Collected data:
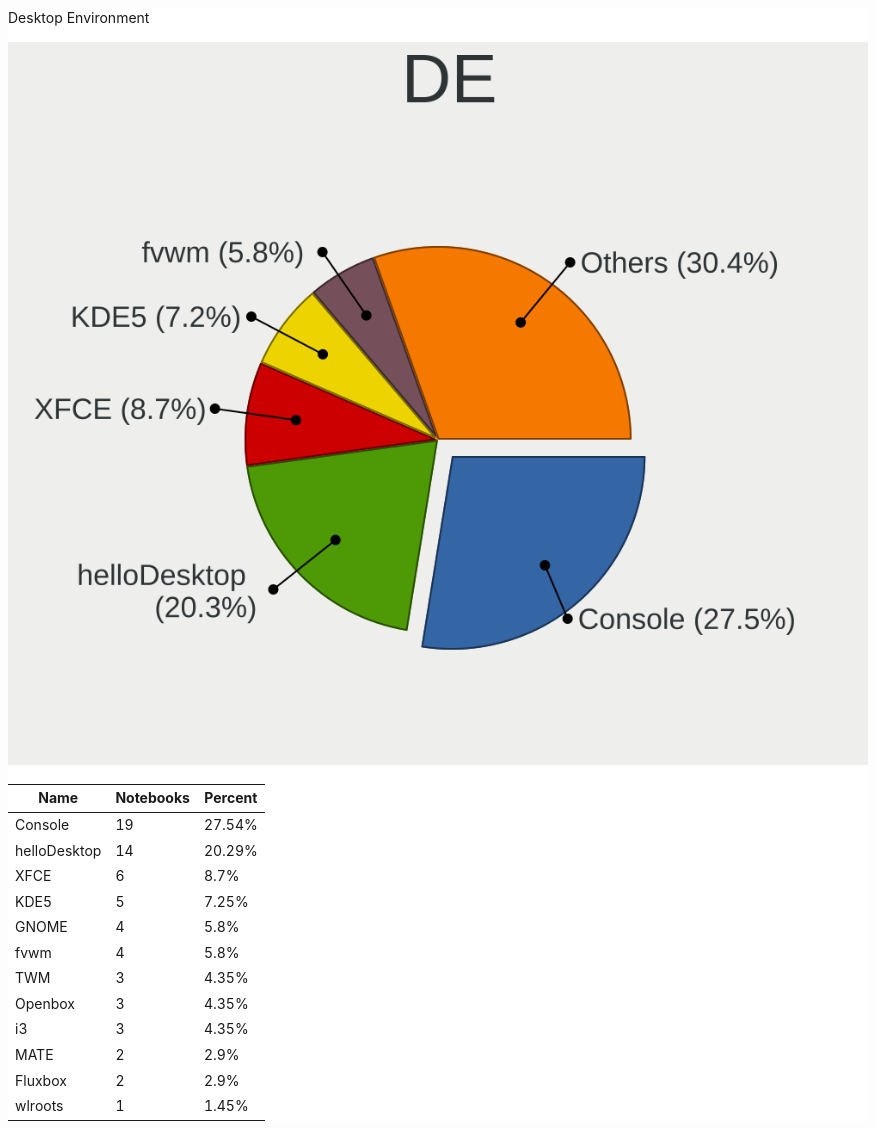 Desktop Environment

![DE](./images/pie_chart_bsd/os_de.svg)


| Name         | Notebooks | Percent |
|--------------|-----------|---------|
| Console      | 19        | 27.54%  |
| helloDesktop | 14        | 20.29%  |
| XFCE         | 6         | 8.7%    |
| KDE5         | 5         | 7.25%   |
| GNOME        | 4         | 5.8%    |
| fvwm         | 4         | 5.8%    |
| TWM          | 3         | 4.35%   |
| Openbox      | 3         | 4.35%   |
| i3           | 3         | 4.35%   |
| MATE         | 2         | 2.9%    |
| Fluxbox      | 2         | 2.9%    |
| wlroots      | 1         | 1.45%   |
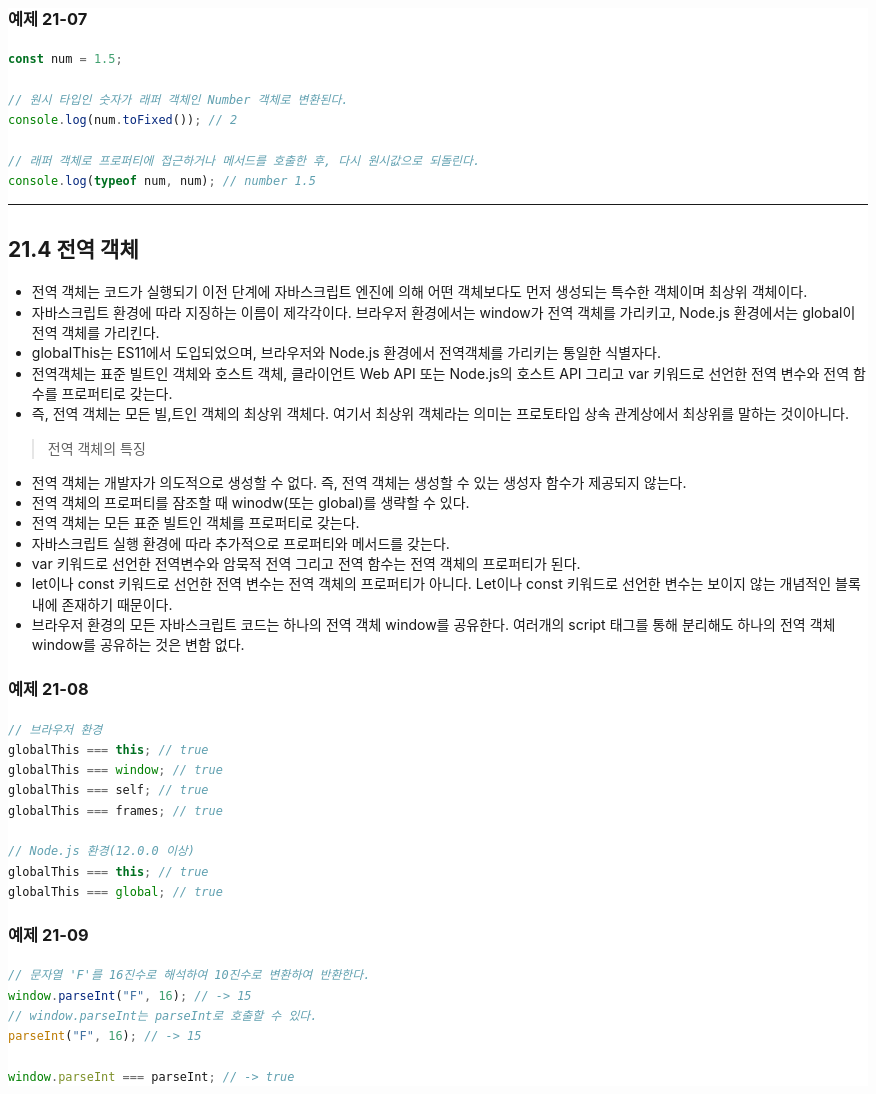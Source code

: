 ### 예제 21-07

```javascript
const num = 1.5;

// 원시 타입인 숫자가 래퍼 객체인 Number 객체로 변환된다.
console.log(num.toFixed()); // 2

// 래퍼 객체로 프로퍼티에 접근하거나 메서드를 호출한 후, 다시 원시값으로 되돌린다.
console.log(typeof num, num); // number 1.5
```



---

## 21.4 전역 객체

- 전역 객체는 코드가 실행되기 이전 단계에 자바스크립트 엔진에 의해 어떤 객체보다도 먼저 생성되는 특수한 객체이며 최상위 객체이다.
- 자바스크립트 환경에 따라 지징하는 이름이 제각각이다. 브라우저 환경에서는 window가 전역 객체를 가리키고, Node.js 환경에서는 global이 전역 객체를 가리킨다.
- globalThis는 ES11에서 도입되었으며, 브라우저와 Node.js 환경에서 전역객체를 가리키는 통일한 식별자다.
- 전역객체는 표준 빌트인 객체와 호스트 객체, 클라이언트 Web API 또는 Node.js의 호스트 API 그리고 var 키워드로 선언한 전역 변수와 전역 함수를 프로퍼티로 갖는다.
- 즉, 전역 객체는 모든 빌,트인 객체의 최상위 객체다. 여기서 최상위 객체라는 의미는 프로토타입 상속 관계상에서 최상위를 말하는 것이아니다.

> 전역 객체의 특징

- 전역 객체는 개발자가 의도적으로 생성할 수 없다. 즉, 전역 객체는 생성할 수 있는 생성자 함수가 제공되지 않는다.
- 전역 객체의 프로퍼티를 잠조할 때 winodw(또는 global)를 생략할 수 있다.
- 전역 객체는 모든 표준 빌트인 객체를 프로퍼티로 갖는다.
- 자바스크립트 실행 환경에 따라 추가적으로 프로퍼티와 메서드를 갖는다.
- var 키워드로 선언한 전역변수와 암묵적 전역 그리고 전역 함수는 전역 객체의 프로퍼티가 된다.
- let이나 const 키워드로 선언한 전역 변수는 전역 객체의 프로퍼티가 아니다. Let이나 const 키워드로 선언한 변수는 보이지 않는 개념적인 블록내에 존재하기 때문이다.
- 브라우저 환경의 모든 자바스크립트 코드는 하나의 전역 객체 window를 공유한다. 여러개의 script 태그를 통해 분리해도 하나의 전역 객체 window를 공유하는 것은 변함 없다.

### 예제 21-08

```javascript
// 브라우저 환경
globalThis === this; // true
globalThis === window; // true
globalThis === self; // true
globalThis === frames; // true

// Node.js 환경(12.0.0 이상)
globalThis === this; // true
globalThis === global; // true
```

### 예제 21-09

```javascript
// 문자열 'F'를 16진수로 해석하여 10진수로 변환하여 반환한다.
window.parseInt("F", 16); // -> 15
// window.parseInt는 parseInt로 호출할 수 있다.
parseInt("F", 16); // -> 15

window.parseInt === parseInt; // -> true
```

Task instructions – Your answer must be an exact repeat of the records above, with the pictures left out.

Exercise response –
 Desktop Environment

![DE](./images/pie_chart_bsd/os_de.svg)


| Name         | Notebooks | Percent |
|--------------|-----------|---------|
| Console      | 19        | 27.54%  |
| helloDesktop | 14        | 20.29%  |
| XFCE         | 6         | 8.7%    |
| KDE5         | 5         | 7.25%   |
| GNOME        | 4         | 5.8%    |
| fvwm         | 4         | 5.8%    |
| TWM          | 3         | 4.35%   |
| Openbox      | 3         | 4.35%   |
| i3           | 3         | 4.35%   |
| MATE         | 2         | 2.9%    |
| Fluxbox      | 2         | 2.9%    |
| wlroots      | 1         | 1.45%   |
Source code

: ### 예제 21-07

```javascript
const num = 1.5;

// 원시 타입인 숫자가 래퍼 객체인 Number 객체로 변환된다.
console.log(num.toFixed()); // 2

// 래퍼 객체로 프로퍼티에 접근하거나 메서드를 호출한 후, 다시 원시값으로 되돌린다.
console.log(typeof num, num); // number 1.5
```



---

## 21.4 전역 객체

- 전역 객체는 코드가 실행되기 이전 단계에 자바스크립트 엔진에 의해 어떤 객체보다도 먼저 생성되는 특수한 객체이며 최상위 객체이다.
- 자바스크립트 환경에 따라 지징하는 이름이 제각각이다. 브라우저 환경에서는 window가 전역 객체를 가리키고, Node.js 환경에서는 global이 전역 객체를 가리킨다.
- globalThis는 ES11에서 도입되었으며, 브라우저와 Node.js 환경에서 전역객체를 가리키는 통일한 식별자다.
- 전역객체는 표준 빌트인 객체와 호스트 객체, 클라이언트 Web API 또는 Node.js의 호스트 API 그리고 var 키워드로 선언한 전역 변수와 전역 함수를 프로퍼티로 갖는다.
- 즉, 전역 객체는 모든 빌,트인 객체의 최상위 객체다. 여기서 최상위 객체라는 의미는 프로토타입 상속 관계상에서 최상위를 말하는 것이아니다.

> 전역 객체의 특징

- 전역 객체는 개발자가 의도적으로 생성할 수 없다. 즉, 전역 객체는 생성할 수 있는 생성자 함수가 제공되지 않는다.
- 전역 객체의 프로퍼티를 잠조할 때 winodw(또는 global)를 생략할 수 있다.
- 전역 객체는 모든 표준 빌트인 객체를 프로퍼티로 갖는다.
- 자바스크립트 실행 환경에 따라 추가적으로 프로퍼티와 메서드를 갖는다.
- var 키워드로 선언한 전역변수와 암묵적 전역 그리고 전역 함수는 전역 객체의 프로퍼티가 된다.
- let이나 const 키워드로 선언한 전역 변수는 전역 객체의 프로퍼티가 아니다. Let이나 const 키워드로 선언한 변수는 보이지 않는 개념적인 블록내에 존재하기 때문이다.
- 브라우저 환경의 모든 자바스크립트 코드는 하나의 전역 객체 window를 공유한다. 여러개의 script 태그를 통해 분리해도 하나의 전역 객체 window를 공유하는 것은 변함 없다.

### 예제 21-08

```javascript
// 브라우저 환경
globalThis === this; // true
globalThis === window; // true
globalThis === self; // true
globalThis === frames; // true

// Node.js 환경(12.0.0 이상)
globalThis === this; // true
globalThis === global; // true
```

### 예제 21-09

```javascript
// 문자열 'F'를 16진수로 해석하여 10진수로 변환하여 반환한다.
window.parseInt("F", 16); // -> 15
// window.parseInt는 parseInt로 호출할 수 있다.
parseInt("F", 16); // -> 15

window.parseInt === parseInt; // -> true
```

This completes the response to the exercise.